Investing money in the stock markets may sound like a scary thing for students, but it might not be such a bad idea especially if it can pay for their schooling.
By investing his few thousand dollars, 21-year-old Carleton University student, Alan, has been able to support himself through dividend withdrawals and a bit of casual work at the university.
With the banks currently offering next-to-nothing interest rates on bank deposits and the Canadian inflation rate – a decrease in purchasing value of the dollar – pegged at two per cent, the only way to keep the value of your money is to invest it, according to a BMO financial services manager, Jason Cohen.
“No matter what, your money is going down every year,” he said. “If we take a look at $100 in the 1950s in Canada, it would be worth $982 today. That means you’re basically in the hole for the $882 if you tuck that under your mattress.”
In fact, Alan has managed to increase his investments from four figures to five figures in just two years and his portfolio continues to grow today.
Taking a break from school, Alan worked full-time and ended up with a few thousand dollars he didn’t use. His father, who is also an investor, encouraged and helped him get into the investment game.
Alan attributes the growth of his portfolio to his aggressive approach; he bought risky penny stocks and monitored his purchase very closely at first, and luck, as Alan began his university career and could no longer watch his investments on a regular basis.
Using a new strategy, a quarter of his portfolio is now in ‘safe’ places as bank stocks that pay dividends, while the rest is in medium to high risk stocks such as junior mining companies.
As confusing as this may sound for novices, financial advisors are available at most banks to help those eager to start.
“First of all, we normally interview customers,” said Rita LI, a financial advisor at TD. “We need to know some things about their background.”
RISKS AND OBJECTIVES
The investment objective, and risk tolerance are all key elements in building a suitable portfolio that matches the investor, she added.
“If a customer wants a 30 per cent return, then they must have a risk tolerance of 30 per cent,” explained Li, meaning any potential gain must be matched by the possibility of losing the same amount.
But there are capital guaranteed options such as Guaranteed Investment Certificates for those who do not want lose any money, meaning investors would never lose the principal amount they put down to invest.

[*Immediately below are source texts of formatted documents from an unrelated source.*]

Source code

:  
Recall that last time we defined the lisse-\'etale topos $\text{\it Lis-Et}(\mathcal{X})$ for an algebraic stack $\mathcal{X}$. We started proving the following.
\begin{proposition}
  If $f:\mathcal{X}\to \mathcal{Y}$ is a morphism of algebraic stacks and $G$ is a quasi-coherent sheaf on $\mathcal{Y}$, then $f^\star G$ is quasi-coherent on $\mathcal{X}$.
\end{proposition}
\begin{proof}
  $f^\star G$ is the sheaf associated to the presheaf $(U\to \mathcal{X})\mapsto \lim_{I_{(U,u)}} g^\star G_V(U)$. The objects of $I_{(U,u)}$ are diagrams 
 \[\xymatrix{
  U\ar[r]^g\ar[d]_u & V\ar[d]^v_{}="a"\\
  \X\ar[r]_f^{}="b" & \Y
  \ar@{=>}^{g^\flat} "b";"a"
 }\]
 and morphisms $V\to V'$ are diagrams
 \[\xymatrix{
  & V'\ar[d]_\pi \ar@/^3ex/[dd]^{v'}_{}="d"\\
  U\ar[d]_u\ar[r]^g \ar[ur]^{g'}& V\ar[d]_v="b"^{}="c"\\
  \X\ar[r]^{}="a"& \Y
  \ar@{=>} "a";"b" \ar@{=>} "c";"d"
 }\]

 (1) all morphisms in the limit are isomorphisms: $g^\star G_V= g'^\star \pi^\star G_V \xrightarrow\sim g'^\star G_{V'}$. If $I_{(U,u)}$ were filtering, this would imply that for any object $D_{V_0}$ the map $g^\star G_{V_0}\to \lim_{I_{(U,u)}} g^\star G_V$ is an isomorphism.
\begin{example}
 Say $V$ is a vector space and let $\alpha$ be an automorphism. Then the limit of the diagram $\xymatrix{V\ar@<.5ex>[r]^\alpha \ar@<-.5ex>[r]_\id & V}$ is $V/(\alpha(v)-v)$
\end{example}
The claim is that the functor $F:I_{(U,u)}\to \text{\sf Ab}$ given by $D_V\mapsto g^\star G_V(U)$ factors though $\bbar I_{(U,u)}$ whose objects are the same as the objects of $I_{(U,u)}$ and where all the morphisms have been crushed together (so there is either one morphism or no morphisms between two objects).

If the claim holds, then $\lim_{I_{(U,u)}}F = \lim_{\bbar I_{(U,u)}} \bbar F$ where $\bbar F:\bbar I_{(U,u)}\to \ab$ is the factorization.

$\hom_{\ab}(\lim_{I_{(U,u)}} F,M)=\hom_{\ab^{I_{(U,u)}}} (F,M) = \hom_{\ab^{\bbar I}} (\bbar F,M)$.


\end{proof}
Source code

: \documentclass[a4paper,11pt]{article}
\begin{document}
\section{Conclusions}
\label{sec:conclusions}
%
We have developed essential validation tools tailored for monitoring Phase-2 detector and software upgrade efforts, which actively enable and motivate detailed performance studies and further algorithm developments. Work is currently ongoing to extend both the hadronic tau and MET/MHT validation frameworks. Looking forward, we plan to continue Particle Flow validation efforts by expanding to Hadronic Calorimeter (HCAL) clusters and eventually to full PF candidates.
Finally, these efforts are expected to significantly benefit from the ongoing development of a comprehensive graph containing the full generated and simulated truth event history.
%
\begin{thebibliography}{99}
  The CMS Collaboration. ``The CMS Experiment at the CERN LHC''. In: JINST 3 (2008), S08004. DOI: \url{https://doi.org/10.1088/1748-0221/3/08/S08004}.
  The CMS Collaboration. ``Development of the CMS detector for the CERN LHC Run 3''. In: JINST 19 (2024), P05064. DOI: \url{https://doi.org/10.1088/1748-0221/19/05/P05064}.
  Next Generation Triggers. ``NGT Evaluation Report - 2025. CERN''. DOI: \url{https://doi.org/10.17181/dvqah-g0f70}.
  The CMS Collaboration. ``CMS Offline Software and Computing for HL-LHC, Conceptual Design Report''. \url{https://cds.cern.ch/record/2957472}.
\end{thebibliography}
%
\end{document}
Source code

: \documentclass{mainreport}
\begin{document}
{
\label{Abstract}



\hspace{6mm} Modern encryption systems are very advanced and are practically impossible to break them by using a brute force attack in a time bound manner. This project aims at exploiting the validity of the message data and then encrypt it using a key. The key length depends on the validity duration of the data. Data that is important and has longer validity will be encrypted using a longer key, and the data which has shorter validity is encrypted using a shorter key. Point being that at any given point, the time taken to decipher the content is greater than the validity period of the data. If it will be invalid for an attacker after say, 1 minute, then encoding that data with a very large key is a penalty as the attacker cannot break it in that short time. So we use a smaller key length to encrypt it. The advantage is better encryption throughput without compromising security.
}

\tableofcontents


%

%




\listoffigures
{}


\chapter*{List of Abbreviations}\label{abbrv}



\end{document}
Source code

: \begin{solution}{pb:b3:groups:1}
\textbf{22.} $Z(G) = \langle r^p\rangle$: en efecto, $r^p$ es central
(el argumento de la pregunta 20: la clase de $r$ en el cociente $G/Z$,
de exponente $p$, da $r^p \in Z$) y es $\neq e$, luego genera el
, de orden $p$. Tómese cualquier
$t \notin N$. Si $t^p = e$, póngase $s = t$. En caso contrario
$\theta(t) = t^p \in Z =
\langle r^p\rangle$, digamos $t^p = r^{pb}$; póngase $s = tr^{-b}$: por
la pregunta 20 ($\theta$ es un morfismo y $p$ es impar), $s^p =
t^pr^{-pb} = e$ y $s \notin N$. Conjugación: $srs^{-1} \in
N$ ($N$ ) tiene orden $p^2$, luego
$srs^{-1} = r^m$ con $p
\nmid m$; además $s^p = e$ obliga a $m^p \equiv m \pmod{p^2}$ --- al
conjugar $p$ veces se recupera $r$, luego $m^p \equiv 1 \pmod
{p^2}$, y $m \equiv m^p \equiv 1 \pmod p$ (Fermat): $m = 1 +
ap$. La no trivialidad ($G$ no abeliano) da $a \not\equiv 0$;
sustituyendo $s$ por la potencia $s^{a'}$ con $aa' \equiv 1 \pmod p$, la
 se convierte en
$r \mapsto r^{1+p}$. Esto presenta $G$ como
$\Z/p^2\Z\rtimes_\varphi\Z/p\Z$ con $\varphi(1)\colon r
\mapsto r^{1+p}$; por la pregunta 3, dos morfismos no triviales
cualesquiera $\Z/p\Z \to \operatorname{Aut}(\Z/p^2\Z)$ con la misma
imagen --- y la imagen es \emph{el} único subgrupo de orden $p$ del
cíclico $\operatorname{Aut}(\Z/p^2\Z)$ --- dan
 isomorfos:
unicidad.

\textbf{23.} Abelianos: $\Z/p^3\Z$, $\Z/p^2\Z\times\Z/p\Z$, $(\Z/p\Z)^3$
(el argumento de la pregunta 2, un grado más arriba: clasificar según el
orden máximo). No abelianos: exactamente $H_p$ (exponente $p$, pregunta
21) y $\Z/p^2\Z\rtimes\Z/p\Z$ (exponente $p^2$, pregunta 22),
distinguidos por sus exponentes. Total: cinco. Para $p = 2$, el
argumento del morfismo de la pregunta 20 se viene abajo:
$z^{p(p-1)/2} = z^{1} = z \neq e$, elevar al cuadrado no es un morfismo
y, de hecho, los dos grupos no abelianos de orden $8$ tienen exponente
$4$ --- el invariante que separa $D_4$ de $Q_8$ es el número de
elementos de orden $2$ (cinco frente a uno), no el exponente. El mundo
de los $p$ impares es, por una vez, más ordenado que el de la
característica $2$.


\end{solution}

But then again, there will be a much lower guaranteed return.
According to Li, most investors play at the mild level, with medium to high risk investments, putting 60 per cent in medium risk investments such as blue chip companies which pay dividends and the rest in aggressive high-risk stocks to give it a balance.
Both experts stressed the need for a diverse and balanced approach to an investor’s portfolio for maximum returns, just like Alan’s portfolio today.
According to Cohen, working people should have an emergency fund of three months’ salary and a “back up” with regards to safe investments and long-term investments.
“The vehicle they decide to put those in could always be different depending on the tax efficiency we’re talking about,” he said, tax efficiency meaning the measure of how much an investment’s gain remains after taxes.
Although Registered Retirement Savings Plans (RRSP) are popular today, other than those who are planning on retiring, going back to school or first-time home buyers should put the majority of their money elsewhere, added Cohen.
“The bigger risk you take, the higher returns you can get,” continued Cohen. “You should be in high risk investments if you can stomach it,” meaning equities and stocks.
As Alan continues to watch his money grow, he’s not quite sure what he wants to do with it when, and if, grows to significant amount.
“I’m not too risk adverse at this point of my life,” he said, noting that he still has another two years to complete in school. “I’ve convinced myself no matter what, I’ll take out a loan before I touch this money because I made it grow and I’d rather it stay there.”